WORK INSTRUCTIONS —
Down to the final line, print each entry exactly.

════════════════════

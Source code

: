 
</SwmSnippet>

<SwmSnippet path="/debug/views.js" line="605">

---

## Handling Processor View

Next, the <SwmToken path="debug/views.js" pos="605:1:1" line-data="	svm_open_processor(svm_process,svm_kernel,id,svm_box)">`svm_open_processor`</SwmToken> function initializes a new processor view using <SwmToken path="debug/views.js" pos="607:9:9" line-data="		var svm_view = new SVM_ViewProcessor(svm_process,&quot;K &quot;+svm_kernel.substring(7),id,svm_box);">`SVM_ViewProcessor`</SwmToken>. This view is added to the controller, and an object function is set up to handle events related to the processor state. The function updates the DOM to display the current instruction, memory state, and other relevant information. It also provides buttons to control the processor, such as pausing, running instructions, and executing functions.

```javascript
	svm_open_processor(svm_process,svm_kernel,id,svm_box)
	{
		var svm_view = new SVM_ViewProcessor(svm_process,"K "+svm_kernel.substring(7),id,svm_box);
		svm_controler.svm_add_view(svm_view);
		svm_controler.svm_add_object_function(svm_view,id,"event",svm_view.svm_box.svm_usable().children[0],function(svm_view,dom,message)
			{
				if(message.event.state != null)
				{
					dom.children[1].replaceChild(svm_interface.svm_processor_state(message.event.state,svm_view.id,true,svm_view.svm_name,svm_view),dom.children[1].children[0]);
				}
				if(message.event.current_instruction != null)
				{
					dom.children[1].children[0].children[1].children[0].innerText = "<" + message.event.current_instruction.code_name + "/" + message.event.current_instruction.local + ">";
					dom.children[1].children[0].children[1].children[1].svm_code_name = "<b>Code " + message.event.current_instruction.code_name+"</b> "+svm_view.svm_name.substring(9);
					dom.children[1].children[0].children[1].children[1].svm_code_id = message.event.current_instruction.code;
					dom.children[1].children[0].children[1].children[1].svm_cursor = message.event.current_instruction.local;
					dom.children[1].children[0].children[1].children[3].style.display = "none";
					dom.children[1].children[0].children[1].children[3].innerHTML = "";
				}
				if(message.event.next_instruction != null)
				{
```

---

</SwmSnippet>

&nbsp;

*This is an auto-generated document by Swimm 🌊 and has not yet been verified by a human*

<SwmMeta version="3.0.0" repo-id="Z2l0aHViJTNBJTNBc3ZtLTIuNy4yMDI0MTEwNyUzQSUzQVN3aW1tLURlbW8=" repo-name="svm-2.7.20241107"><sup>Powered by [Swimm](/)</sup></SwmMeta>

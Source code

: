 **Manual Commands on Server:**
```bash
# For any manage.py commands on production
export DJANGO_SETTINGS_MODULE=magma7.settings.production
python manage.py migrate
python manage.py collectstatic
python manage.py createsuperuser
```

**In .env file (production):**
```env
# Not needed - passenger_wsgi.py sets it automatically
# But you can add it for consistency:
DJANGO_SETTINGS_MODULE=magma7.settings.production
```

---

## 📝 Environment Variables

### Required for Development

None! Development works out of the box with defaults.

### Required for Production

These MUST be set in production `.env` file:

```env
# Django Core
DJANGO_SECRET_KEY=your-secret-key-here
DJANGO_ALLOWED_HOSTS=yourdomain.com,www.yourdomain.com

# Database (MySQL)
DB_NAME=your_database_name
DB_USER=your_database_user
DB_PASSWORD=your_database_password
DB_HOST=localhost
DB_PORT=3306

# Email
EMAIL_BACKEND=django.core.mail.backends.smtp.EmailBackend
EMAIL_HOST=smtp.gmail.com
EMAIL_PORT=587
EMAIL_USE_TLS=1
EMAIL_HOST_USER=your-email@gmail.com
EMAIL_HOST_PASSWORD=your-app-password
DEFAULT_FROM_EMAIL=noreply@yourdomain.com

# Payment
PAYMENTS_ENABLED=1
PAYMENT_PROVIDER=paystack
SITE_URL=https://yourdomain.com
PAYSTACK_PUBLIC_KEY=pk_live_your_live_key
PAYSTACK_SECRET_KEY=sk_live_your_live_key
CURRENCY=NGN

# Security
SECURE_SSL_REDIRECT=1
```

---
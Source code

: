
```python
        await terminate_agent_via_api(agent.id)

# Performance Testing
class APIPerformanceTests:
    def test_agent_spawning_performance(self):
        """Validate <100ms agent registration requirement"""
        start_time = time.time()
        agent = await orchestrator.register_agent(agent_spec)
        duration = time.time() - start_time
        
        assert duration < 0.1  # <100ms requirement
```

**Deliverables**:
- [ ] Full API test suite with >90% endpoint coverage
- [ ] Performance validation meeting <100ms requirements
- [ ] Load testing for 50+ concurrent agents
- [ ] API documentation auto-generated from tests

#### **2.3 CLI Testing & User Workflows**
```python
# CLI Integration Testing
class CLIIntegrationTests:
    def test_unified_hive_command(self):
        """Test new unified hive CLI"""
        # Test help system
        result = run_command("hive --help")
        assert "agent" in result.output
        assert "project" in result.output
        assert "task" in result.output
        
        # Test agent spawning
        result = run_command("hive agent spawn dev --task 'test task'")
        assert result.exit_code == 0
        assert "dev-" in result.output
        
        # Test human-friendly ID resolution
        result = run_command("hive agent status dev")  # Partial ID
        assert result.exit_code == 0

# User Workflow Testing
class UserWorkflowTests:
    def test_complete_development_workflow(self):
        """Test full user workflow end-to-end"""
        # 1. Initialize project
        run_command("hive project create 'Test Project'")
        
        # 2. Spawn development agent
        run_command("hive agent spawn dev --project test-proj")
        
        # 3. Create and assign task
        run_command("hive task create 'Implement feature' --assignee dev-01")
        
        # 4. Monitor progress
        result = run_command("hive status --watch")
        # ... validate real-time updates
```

════════════════════

ANSWER SECTION —
Source code

: 
</SwmSnippet>

<SwmSnippet path="/debug/views.js" line="605">

---

## Handling Processor View

Next, the <SwmToken path="debug/views.js" pos="605:1:1" line-data="	svm_open_processor(svm_process,svm_kernel,id,svm_box)">`svm_open_processor`</SwmToken> function initializes a new processor view using <SwmToken path="debug/views.js" pos="607:9:9" line-data="		var svm_view = new SVM_ViewProcessor(svm_process,&quot;K &quot;+svm_kernel.substring(7),id,svm_box);">`SVM_ViewProcessor`</SwmToken>. This view is added to the controller, and an object function is set up to handle events related to the processor state. The function updates the DOM to display the current instruction, memory state, and other relevant information. It also provides buttons to control the processor, such as pausing, running instructions, and executing functions.

```javascript
	svm_open_processor(svm_process,svm_kernel,id,svm_box)
	{
		var svm_view = new SVM_ViewProcessor(svm_process,"K "+svm_kernel.substring(7),id,svm_box);
		svm_controler.svm_add_view(svm_view);
		svm_controler.svm_add_object_function(svm_view,id,"event",svm_view.svm_box.svm_usable().children[0],function(svm_view,dom,message)
			{
				if(message.event.state != null)
				{
					dom.children[1].replaceChild(svm_interface.svm_processor_state(message.event.state,svm_view.id,true,svm_view.svm_name,svm_view),dom.children[1].children[0]);
				}
				if(message.event.current_instruction != null)
				{
					dom.children[1].children[0].children[1].children[0].innerText = "<" + message.event.current_instruction.code_name + "/" + message.event.current_instruction.local + ">";
					dom.children[1].children[0].children[1].children[1].svm_code_name = "<b>Code " + message.event.current_instruction.code_name+"</b> "+svm_view.svm_name.substring(9);
					dom.children[1].children[0].children[1].children[1].svm_code_id = message.event.current_instruction.code;
					dom.children[1].children[0].children[1].children[1].svm_cursor = message.event.current_instruction.local;
					dom.children[1].children[0].children[1].children[3].style.display = "none";
					dom.children[1].children[0].children[1].children[3].innerHTML = "";
				}
				if(message.event.next_instruction != null)
				{
```

---

</SwmSnippet>

&nbsp;

*This is an auto-generated document by Swimm 🌊 and has not yet been verified by a human*

<SwmMeta version="3.0.0" repo-id="Z2l0aHViJTNBJTNBc3ZtLTIuNy4yMDI0MTEwNyUzQSUzQVN3aW1tLURlbW8=" repo-name="svm-2.7.20241107"><sup>Powered by [Swimm](/)</sup></SwmMeta>

Source code

: **Manual Commands on Server:**
```bash
# For any manage.py commands on production
export DJANGO_SETTINGS_MODULE=magma7.settings.production
python manage.py migrate
python manage.py collectstatic
python manage.py createsuperuser
```

**In .env file (production):**
```env
# Not needed - passenger_wsgi.py sets it automatically
# But you can add it for consistency:
DJANGO_SETTINGS_MODULE=magma7.settings.production
```

---

## 📝 Environment Variables

### Required for Development

None! Development works out of the box with defaults.

### Required for Production

These MUST be set in production `.env` file:

```env
# Django Core
DJANGO_SECRET_KEY=your-secret-key-here
DJANGO_ALLOWED_HOSTS=yourdomain.com,www.yourdomain.com

# Database (MySQL)
DB_NAME=your_database_name
DB_USER=your_database_user
DB_PASSWORD=your_database_password
DB_HOST=localhost
DB_PORT=3306

# Email
EMAIL_BACKEND=django.core.mail.backends.smtp.EmailBackend
EMAIL_HOST=smtp.gmail.com
EMAIL_PORT=587
EMAIL_USE_TLS=1
EMAIL_HOST_USER=your-email@gmail.com
EMAIL_HOST_PASSWORD=your-app-password
DEFAULT_FROM_EMAIL=noreply@yourdomain.com

# Payment
PAYMENTS_ENABLED=1
PAYMENT_PROVIDER=paystack
SITE_URL=https://yourdomain.com
PAYSTACK_PUBLIC_KEY=pk_live_your_live_key
PAYSTACK_SECRET_KEY=sk_live_your_live_key
CURRENCY=NGN

# Security
SECURE_SSL_REDIRECT=1
```

---
Source code

:
```python
        await terminate_agent_via_api(agent.id)

# Performance Testing
class APIPerformanceTests:
    def test_agent_spawning_performance(self):
        """Validate <100ms agent registration requirement"""
        start_time = time.time()
        agent = await orchestrator.register_agent(agent_spec)
        duration = time.time() - start_time
        
        assert duration < 0.1  # <100ms requirement
```

**Deliverables**:
- [ ] Full API test suite with >90% endpoint coverage
- [ ] Performance validation meeting <100ms requirements
- [ ] Load testing for 50+ concurrent agents
- [ ] API documentation auto-generated from tests

#### **2.3 CLI Testing & User Workflows**
```python
# CLI Integration Testing
class CLIIntegrationTests:
    def test_unified_hive_command(self):
        """Test new unified hive CLI"""
        # Test help system
        result = run_command("hive --help")
        assert "agent" in result.output
        assert "project" in result.output
        assert "task" in result.output
        
        # Test agent spawning
        result = run_command("hive agent spawn dev --task 'test task'")
        assert result.exit_code == 0
        assert "dev-" in result.output
        
        # Test human-friendly ID resolution
        result = run_command("hive agent status dev")  # Partial ID
        assert result.exit_code == 0

# User Workflow Testing
class UserWorkflowTests:
    def test_complete_development_workflow(self):
        """Test full user workflow end-to-end"""
        # 1. Initialize project
        run_command("hive project create 'Test Project'")
        
        # 2. Spawn development agent
        run_command("hive agent spawn dev --project test-proj")
        
        # 3. Create and assign task
        run_command("hive task create 'Implement feature' --assignee dev-01")
        
        # 4. Monitor progress
        result = run_command("hive status --watch")
        # ... validate real-time updates
```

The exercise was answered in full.